Kieth’s career began in the early 1980s as the inker on Matt Wagner’s charming superhero masturbation fantasy Mage, and, soon after, on Steve Moncuse’s cult self-published black and white comic Fish Police. One could say that Kieth finally got his due in 1989, when he collaborated with famed writer Neil Gaiman to pencil the first five issues of the seminal Sandman series. According to Kieth, this was a lucky break and — much to the twitchy chagrin of dozens of artists years later — Kieth was not really all that interested in the project as Gaiman saw it moving forward, and often felt “outclassed” by other artists on the series, including his replacement Mike Dringenberg, despite severely underestimating the impact that his design for main character Morpheus had in making the series so iconic for fans.
It’s no wonder that Kieth felt like the odd man out on the Sandman team, considering his artistic sensibilities. In an era that was strangely smooth and bulging in terms of its dominant visual stylings, Kieth’s work was much more eclectic, leaning into wildly disproportionate figures and an uninhibited treatment of inks that made his style something new and bold. This worked more than enough in his favor as he began illustrating on projects like The Incredible Hulk, Wolverine, dozens of covers for Marvel Comics Presents, and, outside of the superhero genre, William Messner-Loeb’s Epicurus the Sage. By the time he was creating Alien: Earth War with writer Mark Verheiden for Dark Horse, Kieth was already beginning to make a name for himself, but if readers were already growing impressed by Kieth’s work, it’s no wonder that the Cult of Kieth took off like a rocket when the creator launched a story of his very own creation for a change: The Maxx.

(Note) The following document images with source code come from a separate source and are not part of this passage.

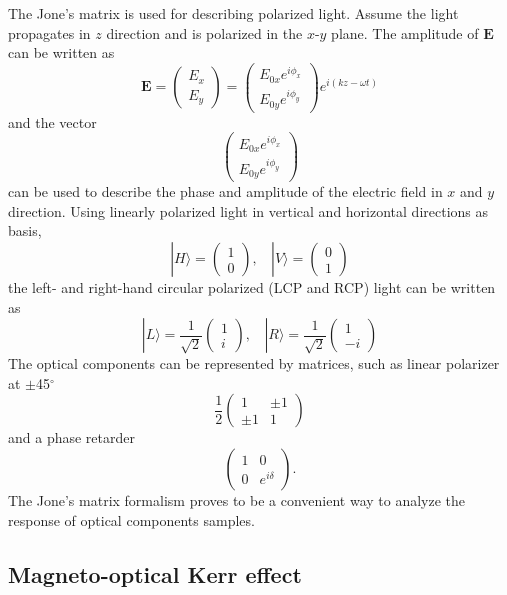 \documentclass[pdflatex, sectionletters, 12pt]{pittetd}    %
\begin{document}
The Jone's matrix is used for describing polarized light. Assume the light propagates in $z$ direction and is polarized in the $x$-$y$ plane. The amplitude of $\mathbf{E}$ can be written as
$$
\mathbf{E} = 
\begin{pmatrix}
E_x \\
E_y
\end{pmatrix}
=
\begin{pmatrix}
E_{0x} e^{i\phi_x} \\
E_{0y} e^{i\phi_y}
\end{pmatrix}
e^{i(kz - \omega t)}
$$
and the vector 
$$
\begin{pmatrix}
E_{0x} e^{i\phi_x} \\
E_{0y} e^{i\phi_y}
\end{pmatrix}
$$
can be used to describe the phase and amplitude of the electric field in $x$ and $y$ direction. Using linearly polarized light in vertical and horizontal directions as basis, 
$$
|H \rangle = 
\begin{pmatrix}
1 \\
0
\end{pmatrix}, \ \ \ \
|V \rangle = 
\begin{pmatrix}
0 \\
1
\end{pmatrix}
$$
the left- and right-hand circular polarized (LCP and RCP) light can be written as
$$
|L \rangle = \frac{1}{\sqrt{2}}
\begin{pmatrix}
1 \\
i
\end{pmatrix}, \ \ \ \
|R \rangle = \frac{1}{\sqrt{2}}
\begin{pmatrix}
1 \\
-i
\end{pmatrix}
$$
The optical components can be represented by matrices, such as linear polarizer at $\pm$45$^{\circ}$
$$
\frac{1}{2}
\begin{pmatrix}
1 & \pm 1 \\
\pm 1 & 1
\end{pmatrix}
$$
and a phase retarder
$$
\begin{pmatrix}
1 & 0 \\
0 & e^{i\delta}
\end{pmatrix}.
$$
The Jone's matrix formalism proves to be a convenient way to analyze the response of optical components samples.

\subsection{Magneto-optical Kerr effect}
\end{document}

Starting in 1993 and lasting 35 issues, The Maxx follows the eponymous hero, Maxx, through his bizarre existence within two worlds: first as a homeless man living in a box whose social worker, Julie Winters, acts as Maxx’s confidante and bail fund help, and in The Outback, an alternate reality where Maxx is a powerful hero and protector of the beautiful Jungle Queen… who just happens to look like Julie Winters, clad in leopard skins. In both worlds, Maxx is seen as a hulking purple monster with massive feet and teeth, and giant yellow claws for hands; but though he looks a menace, in both worlds, Maxx wants nothing more than to help the people who need it most — even if that means changing reality.
Beyond its initial publication by Image Comics, The Maxx was also adapted into an animated series for MTV’s program Oddities, which covered the first eleven issues of the comic book series. Even now — almost three decades after it’s first time seeing print, and following its remastered reprint as The Maxx Maxximized from IDW Publishing a few years ago — the fandom for The Maxx carries on nearly as strong as ever, with new projects like a 2021 Maxx Calendar from Clover Press, and featuring new artwork by Kieth, being backed on Kickstarter right now.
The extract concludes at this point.